More often than not, you’re handling references to something and it doesn’t make sense to have the more verbose syntax be the more common case because it clutters up your original intention
It’s rather useless to represent an NotNull<T> that can be null itself. It doesn’t give you the compile-time guarantees that someone hasn’t passed you a null NotNull<T> (exactly the problem trying to be solved).

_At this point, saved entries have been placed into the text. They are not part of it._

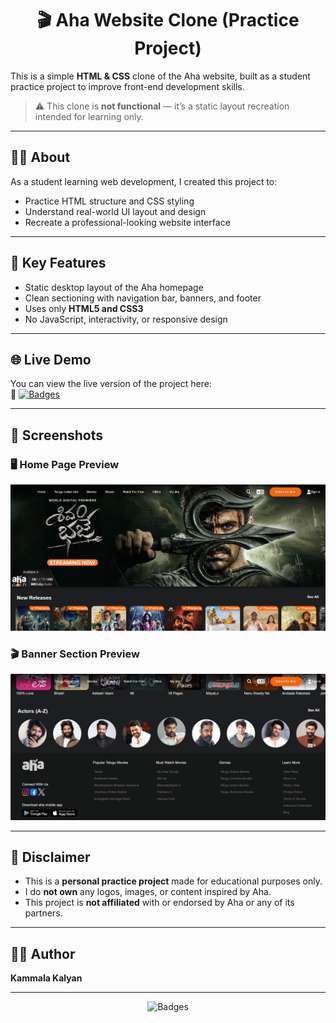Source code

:<h1 align="center">🎬 Aha Website Clone (Practice Project)</h1>

This is a simple **HTML & CSS** clone of the Aha website, built as a student practice project to improve front-end development skills.

> ⚠️ This clone is **not functional** — it’s a static layout recreation intended for learning only.

---

## 🧑‍💻 About

As a student learning web development, I created this project to:
- Practice HTML structure and CSS styling
- Understand real-world UI layout and design
- Recreate a professional-looking website interface

---

## 📌 Key Features

- Static desktop layout of the Aha homepage
- Clean sectioning with navigation bar, banners, and footer
- Uses only **HTML5 and CSS3**
- No JavaScript, interactivity, or responsive design

---
## 🌐 Live Demo

You can view the live version of the project here:  
🔗 [<img src="https://blog.aha.video/wp-content/uploads/2021/07/aha_logo.png" alt="Badges" width="80" />](https://kammala-kalyan.github.io/Aha-Clone/)

---

## 📸 Screenshots

### 🖥️ Home Page Preview
![Home Page](https://github.com/kammala-kalyan/Aha-Clone/blob/main/home_page.png)
### 🎬 Banner Section Preview
![Banner Section](https://github.com/kammala-kalyan/Aha-Clone/blob/main/page_ending.png)

---
## 📜 Disclaimer

 - This is a **personal practice project** made for educational purposes only.  
 - I do **not own** any logos, images, or content inspired by Aha.  
 - This project is **not affiliated** with or endorsed by Aha or any of its partners.

---
## 🙋‍♂️ Author

**Kammala Kalyan**  

---
<p align="center">
  <img src="https://www.vhv.rs/dpng/d/486-4866189_html-css-logo-png-transparent-png.png" alt="Badges" width="80" />
</p>

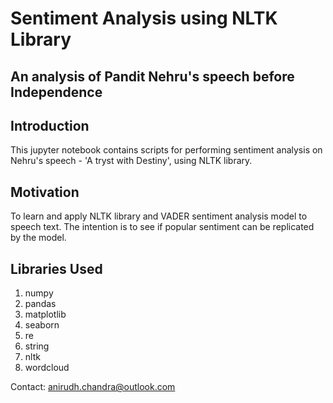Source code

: # Sentiment Analysis using NLTK Library
## An analysis of Pandit Nehru's speech before Independence

## Introduction

This jupyter notebook contains scripts for performing sentiment analysis on Nehru's speech - 'A tryst with Destiny', using NLTK library.

## Motivation

To learn and apply NLTK library and VADER sentiment analysis model to speech text. The intention is to see if popular sentiment can be replicated by the model.

## Libraries Used

1. numpy
2. pandas
3. matplotlib
4. seaborn
5. re
6. string
7. nltk
8. wordcloud

Contact: anirudh.chandra@outlook.com 
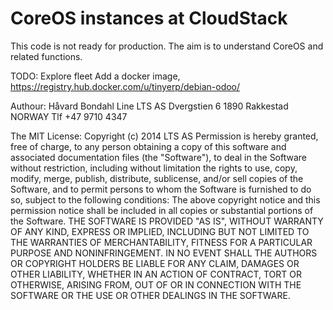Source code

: CoreOS instances at CloudStack
==============================

This code is not ready for production. The aim is to understand CoreOS and related functions.

TODO:
Explore fleet
Add a docker image, https://registry.hub.docker.com/u/tinyerp/debian-odoo/



Authour:
Håvard Bondahl Line
LTS AS
Dvergstien 6
1890 Rakkestad
NORWAY
Tlf +47 9710 4347

The MIT License:
Copyright (c) 2014 LTS AS
Permission is hereby granted, free of charge, to any person obtaining a copy
of this software and associated documentation files (the "Software"), to deal
in the Software without restriction, including without limitation the rights
to use, copy, modify, merge, publish, distribute, sublicense, and/or sell
copies of the Software, and to permit persons to whom the Software is
furnished to do so, subject to the following conditions:
The above copyright notice and this permission notice shall be included in all
copies or substantial portions of the Software.
THE SOFTWARE IS PROVIDED "AS IS", WITHOUT WARRANTY OF ANY KIND, EXPRESS OR
IMPLIED, INCLUDING BUT NOT LIMITED TO THE WARRANTIES OF MERCHANTABILITY,
FITNESS FOR A PARTICULAR PURPOSE AND NONINFRINGEMENT. IN NO EVENT SHALL THE
AUTHORS OR COPYRIGHT HOLDERS BE LIABLE FOR ANY CLAIM, DAMAGES OR OTHER
LIABILITY, WHETHER IN AN ACTION OF CONTRACT, TORT OR OTHERWISE, ARISING FROM,
OUT OF OR IN CONNECTION WITH THE SOFTWARE OR THE USE OR OTHER DEALINGS IN THE
SOFTWARE.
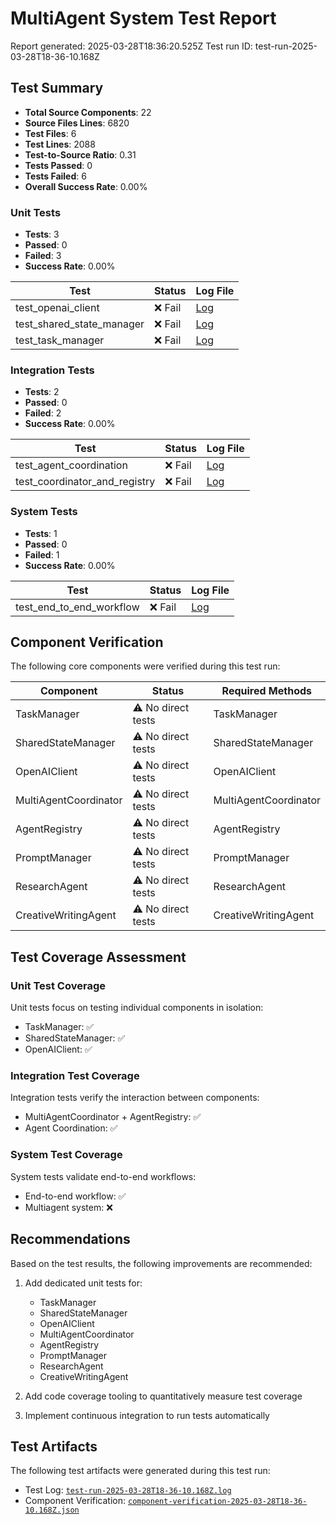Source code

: # MultiAgent System Test Report

Report generated: 2025-03-28T18:36:20.525Z
Test run ID: test-run-2025-03-28T18-36-10.168Z

## Test Summary

- **Total Source Components**: 22
- **Source Files Lines**: 6820
- **Test Files**: 6
- **Test Lines**: 2088
- **Test-to-Source Ratio**: 0.31
- **Tests Passed**: 0
- **Tests Failed**: 6
- **Overall Success Rate**: 0.00%

### Unit Tests

- **Tests**: 3
- **Passed**: 0
- **Failed**: 3
- **Success Rate**: 0.00%

| Test | Status | Log File |
|------|--------|----------|
| test_openai_client | ❌ Fail | [Log](../logs/test_openai_client-2025-03-28T18-36-10.168Z.log) |
| test_shared_state_manager | ❌ Fail | [Log](../logs/test_shared_state_manager-2025-03-28T18-36-10.168Z.log) |
| test_task_manager | ❌ Fail | [Log](../logs/test_task_manager-2025-03-28T18-36-10.168Z.log) |

### Integration Tests

- **Tests**: 2
- **Passed**: 0
- **Failed**: 2
- **Success Rate**: 0.00%

| Test | Status | Log File |
|------|--------|----------|
| test_agent_coordination | ❌ Fail | [Log](../logs/test_agent_coordination-2025-03-28T18-36-10.168Z.log) |
| test_coordinator_and_registry | ❌ Fail | [Log](../logs/test_coordinator_and_registry-2025-03-28T18-36-10.168Z.log) |

### System Tests

- **Tests**: 1
- **Passed**: 0
- **Failed**: 1
- **Success Rate**: 0.00%

| Test | Status | Log File |
|------|--------|----------|
| test_end_to_end_workflow | ❌ Fail | [Log](../logs/test_end_to_end_workflow-2025-03-28T18-36-10.168Z.log) |

## Component Verification

The following core components were verified during this test run:

| Component | Status | Required Methods |
|-----------|--------|------------------|
| TaskManager | ⚠️ No direct tests | TaskManager |
| SharedStateManager | ⚠️ No direct tests | SharedStateManager |
| OpenAIClient | ⚠️ No direct tests | OpenAIClient |
| MultiAgentCoordinator | ⚠️ No direct tests | MultiAgentCoordinator |
| AgentRegistry | ⚠️ No direct tests | AgentRegistry |
| PromptManager | ⚠️ No direct tests | PromptManager |
| ResearchAgent | ⚠️ No direct tests | ResearchAgent |
| CreativeWritingAgent | ⚠️ No direct tests | CreativeWritingAgent |

## Test Coverage Assessment

### Unit Test Coverage

Unit tests focus on testing individual components in isolation:

- TaskManager: ✅
- SharedStateManager: ✅
- OpenAIClient: ✅

### Integration Test Coverage

Integration tests verify the interaction between components:

- MultiAgentCoordinator + AgentRegistry: ✅
- Agent Coordination: ✅

### System Test Coverage

System tests validate end-to-end workflows:

- End-to-end workflow: ✅
- Multiagent system: ❌

## Recommendations

Based on the test results, the following improvements are recommended:

1. Add dedicated unit tests for:
   - TaskManager
   - SharedStateManager
   - OpenAIClient
   - MultiAgentCoordinator
   - AgentRegistry
   - PromptManager
   - ResearchAgent
   - CreativeWritingAgent

2. Add code coverage tooling to quantitatively measure test coverage
3. Implement continuous integration to run tests automatically
## Test Artifacts

The following test artifacts were generated during this test run:

- Test Log: [`test-run-2025-03-28T18-36-10.168Z.log`](../logs/test-run-2025-03-28T18-36-10.168Z.log)
- Component Verification: [`component-verification-2025-03-28T18-36-10.168Z.json`](./component-verification-2025-03-28T18-36-10.168Z.json)
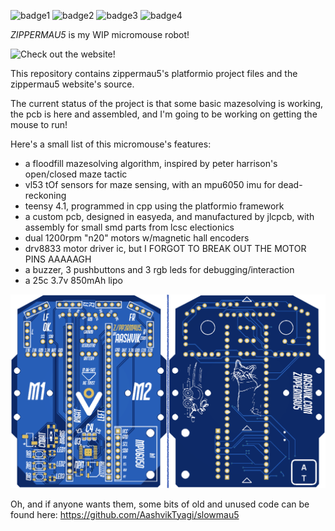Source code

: ![badge1](https://badgen.net/badge/completely/bullshit/green?icon=visualstudio)
![badge2](https://badgen.net/badge/very/wip/orange)
![badge3](https://badgen.net/badge/nice/micromouse/blue)
![badge4](https://badgen.net/badge/by/aashvik/cyan)

_ZIPPERMAU5_ is my WIP micromouse robot!

![Check out the website!](http://aashvik.com/zippermau5)

This repository contains zippermau5's platformio project files and the zippermau5 website's source.

The current status of the project is that some basic mazesolving is working, the pcb is here and assembled, and I'm going to be working on getting the mouse to run!

Here's a small list of this micromouse's features:
- a floodfill mazesolving algorithm, inspired by peter harrison's open/closed maze tactic
- vl53 tOf sensors for maze sensing, with an mpu6050 imu for dead-reckoning
- teensy 4.1, programmed in cpp using the platformio framework
- a custom pcb, designed in easyeda, and manufactured by jlcpcb, with assembly for small smd parts from lcsc electionics
- dual 1200rpm "n20" motors w/magnetic hall encoders
- drv8833 motor driver ic, but I FORGOT TO BREAK OUT THE MOTOR PINS AAAAAGH
- a buzzer, 3 pushbuttons and 3 rgb leds for debugging/interaction
- a 25c 3.7v 850mAh lipo

![pcb-photos](pcb.png)

Oh, and if anyone wants them, some bits of old and unused code can be found here: https://github.com/AashvikTyagi/slowmau5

- Yes, there exist tools to do such static analysis (and static analysis tools should be used in general), but improving code-quality across libraries you use necessitates compiler intervention because someone else might not be using the same static analysis tools (or any for that matter) as you, so covering a really common issue in the compiler/language definition just makes good sense.

You can successfully emulate a default-null language in a language that has made the correct choice of not having it by default. The other way just does not work. And it’s really impossible to correct the mistake in the language later.